The structures of the solvated copper(II) ion in water and nine organic oxygen donor solvents with similar electron-pair donor ability, but with different space-demanding properties at coordination, have been studied by EXAFS. N,N'-Dimethylpropyleneurea and N,N,N',N'-tetramethylurea are sufficiently space demanding at coordination to make the axial positions not accessible, resulting in square-planar copper(II) solvate complexes with an intense green color. The mean Cu-O bond distances in these two solvate complexes are 1.939(3) and 1.935(3) angstrom, respectively.
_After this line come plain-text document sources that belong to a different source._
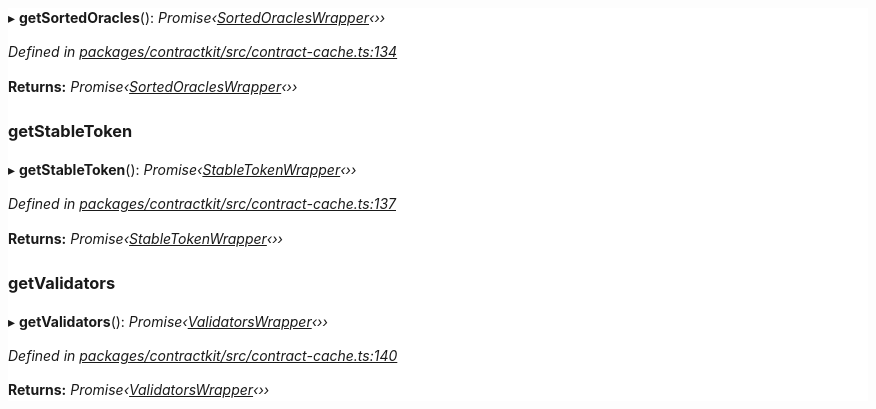 ▸ **getSortedOracles**\(\): _Promise‹_[_SortedOraclesWrapper_](_wrappers_sortedoracles_.sortedoracleswrapper.md)_‹››_

_Defined in_ [_packages/contractkit/src/contract-cache.ts:134_](https://github.com/celo-org/celo-monorepo/blob/master/packages/contractkit/src/contract-cache.ts#L134)

**Returns:** _Promise‹_[_SortedOraclesWrapper_](_wrappers_sortedoracles_.sortedoracleswrapper.md)_‹››_

### getStableToken

▸ **getStableToken**\(\): _Promise‹_[_StableTokenWrapper_](_wrappers_stabletokenwrapper_.stabletokenwrapper.md)_‹››_

_Defined in_ [_packages/contractkit/src/contract-cache.ts:137_](https://github.com/celo-org/celo-monorepo/blob/master/packages/contractkit/src/contract-cache.ts#L137)

**Returns:** _Promise‹_[_StableTokenWrapper_](_wrappers_stabletokenwrapper_.stabletokenwrapper.md)_‹››_

### getValidators

▸ **getValidators**\(\): _Promise‹_[_ValidatorsWrapper_](_wrappers_validators_.validatorswrapper.md)_‹››_

_Defined in_ [_packages/contractkit/src/contract-cache.ts:140_](https://github.com/celo-org/celo-monorepo/blob/master/packages/contractkit/src/contract-cache.ts#L140)

**Returns:** _Promise‹_[_ValidatorsWrapper_](_wrappers_validators_.validatorswrapper.md)_‹››_

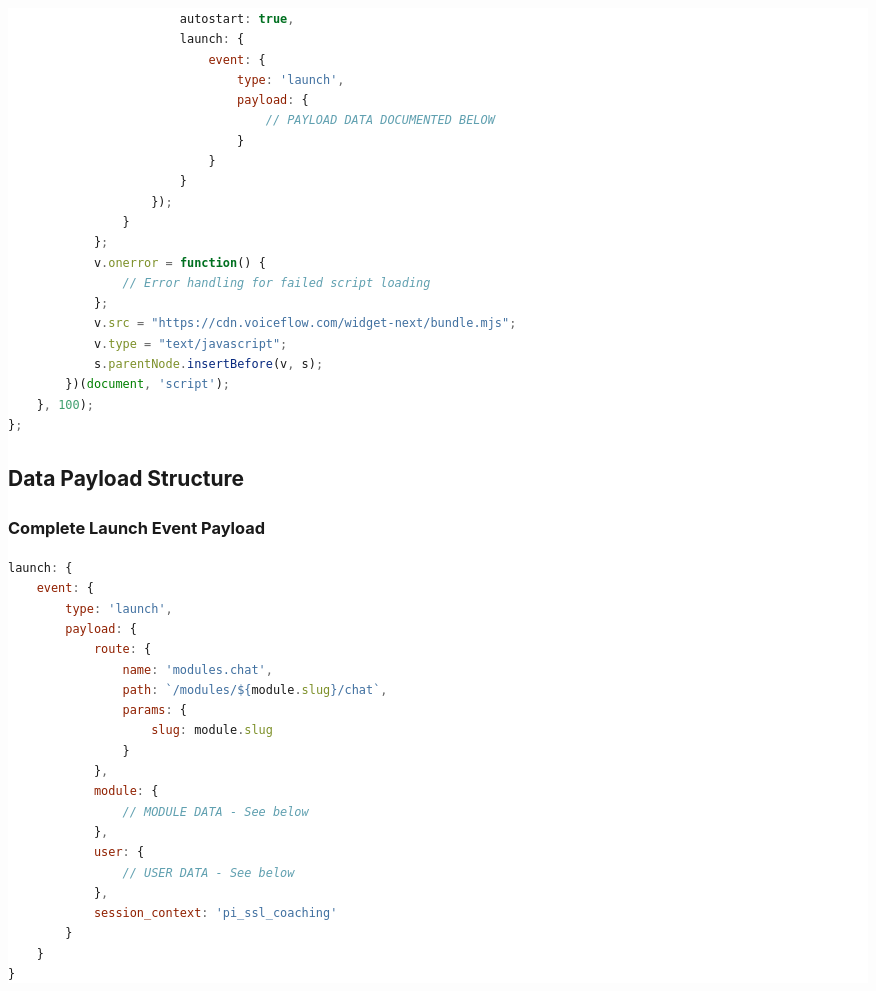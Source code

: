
 ```javascript
                        autostart: true,
                        launch: {
                            event: {
                                type: 'launch',
                                payload: {
                                    // PAYLOAD DATA DOCUMENTED BELOW
                                }
                            }
                        }
                    });
                }
            };
            v.onerror = function() {
                // Error handling for failed script loading
            };
            v.src = "https://cdn.voiceflow.com/widget-next/bundle.mjs";
            v.type = "text/javascript";
            s.parentNode.insertBefore(v, s);
        })(document, 'script');
    }, 100);
};
```

## Data Payload Structure

### Complete Launch Event Payload

```javascript
launch: {
    event: {
        type: 'launch',
        payload: {
            route: {
                name: 'modules.chat',
                path: `/modules/${module.slug}/chat`,
                params: {
                    slug: module.slug
                }
            },
            module: {
                // MODULE DATA - See below
            },
            user: {
                // USER DATA - See below  
            },
            session_context: 'pi_ssl_coaching'
        }
    }
}
```
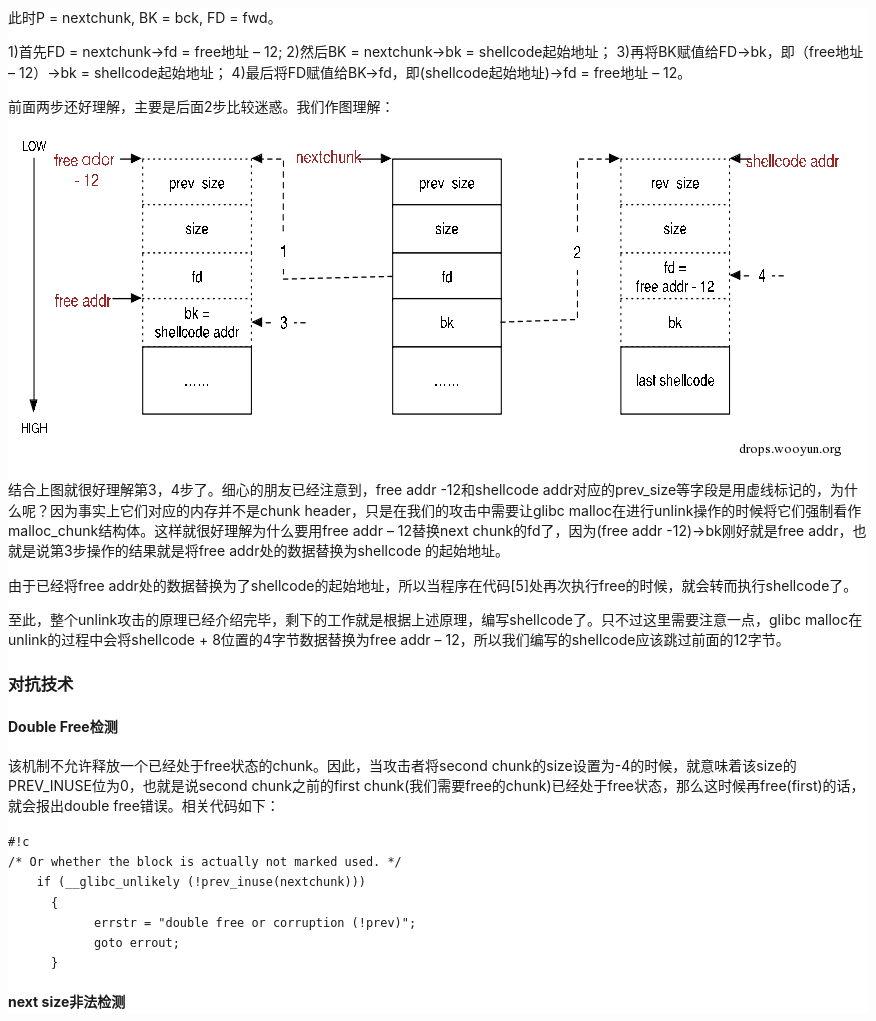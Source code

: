 此时P = nextchunk, BK = bck, FD = fwd。

1)首先FD = nextchunk->fd = free地址 – 12;
2)然后BK = nextchunk->bk = shellcode起始地址；
3)再将BK赋值给FD->bk，即（free地址 – 12）->bk = shellcode起始地址；
4)最后将FD赋值给BK->fd，即(shellcode起始地址)->fd = free地址 – 12。

前面两步还好理解，主要是后面2步比较迷惑。我们作图理解：

![img](LinuxUnlink%E6%94%BB%E5%87%BB%E6%8A%80%E6%9C%AF%E5%AD%A6%E4%B9%A0.assets/2016060603583849316214.png)

结合上图就很好理解第3，4步了。细心的朋友已经注意到，free addr -12和shellcode addr对应的prev_size等字段是用虚线标记的，为什么呢？因为事实上它们对应的内存并不是chunk header，只是在我们的攻击中需要让glibc malloc在进行unlink操作的时候将它们强制看作malloc_chunk结构体。这样就很好理解为什么要用free addr – 12替换next chunk的fd了，因为(free addr -12)->bk刚好就是free addr，也就是说第3步操作的结果就是将free addr处的数据替换为shellcode 的起始地址。

由于已经将free addr处的数据替换为了shellcode的起始地址，所以当程序在代码[5]处再次执行free的时候，就会转而执行shellcode了。

至此，整个unlink攻击的原理已经介绍完毕，剩下的工作就是根据上述原理，编写shellcode了。只不过这里需要注意一点，glibc malloc在unlink的过程中会将shellcode + 8位置的4字节数据替换为free addr – 12，所以我们编写的shellcode应该跳过前面的12字节。

### 对抗技术

#### Double Free检测

该机制不允许释放一个已经处于free状态的chunk。因此，当攻击者将second chunk的size设置为-4的时候，就意味着该size的PREV_INUSE位为0，也就是说second chunk之前的first chunk(我们需要free的chunk)已经处于free状态，那么这时候再free(first)的话，就会报出double free错误。相关代码如下：

```
#!c
/* Or whether the block is actually not marked used. */
    if (__glibc_unlikely (!prev_inuse(nextchunk)))
      {
            errstr = "double free or corruption (!prev)";
            goto errout;
      }
```

#### next size非法检测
The best fits of the remaining solvates, which are light blue in different hues, are obtained with a Jahn-Teller distorted-octahedral model consisting of four strongly bound solvent molecules in the equatorial positions at 1.96(2) angstrom and two in the axial positions but with different Cu-O-ax bond distances: ca. 2.15 and 2.32 angstrom. This is in agreement with observations in solid-state structures of compounds containing hexaaquacopper(II) complexes crystallizing in noncentrosymmetric space groups and all reported crystal structures containing a [Cu(H2O)(5)(O-ligand)] complex with Jahn-Teller distortion. Such a structure is in agreement with previous EPR and EXAFS studies proving the hydrated copper(II) ion to be a noncentrosymmetric complex in aqueous solution. The refinements of the EXAFS data of the solids [Cu(H2O)(6)](ClO4)(2), [Cu(H2O)(6)] (BrO3)(2), [Cu(H2O)(6)]SiF6, Cu(NO3)(2)center dot 2.5H(2)O, and CuSO4 center dot 5H(2)O gave Cu-O bond distances significantly different from those reported in the crystallographic studies but similar to the configuration and bond distances in the hydrated copper(II) ion in aqueous solution. This may depend on whether the orientation of the axial positions is random in one or three dimensions, giving a mean structure of the solid with symmetry higher than that of the individual complexes. This study presents the very first experimental data from the new X-ray absorption spectroscopy beamline Balder at the MAX IV synchrotron radiation facility in Lund, Sweden, as well as the utilized properties of the beamline.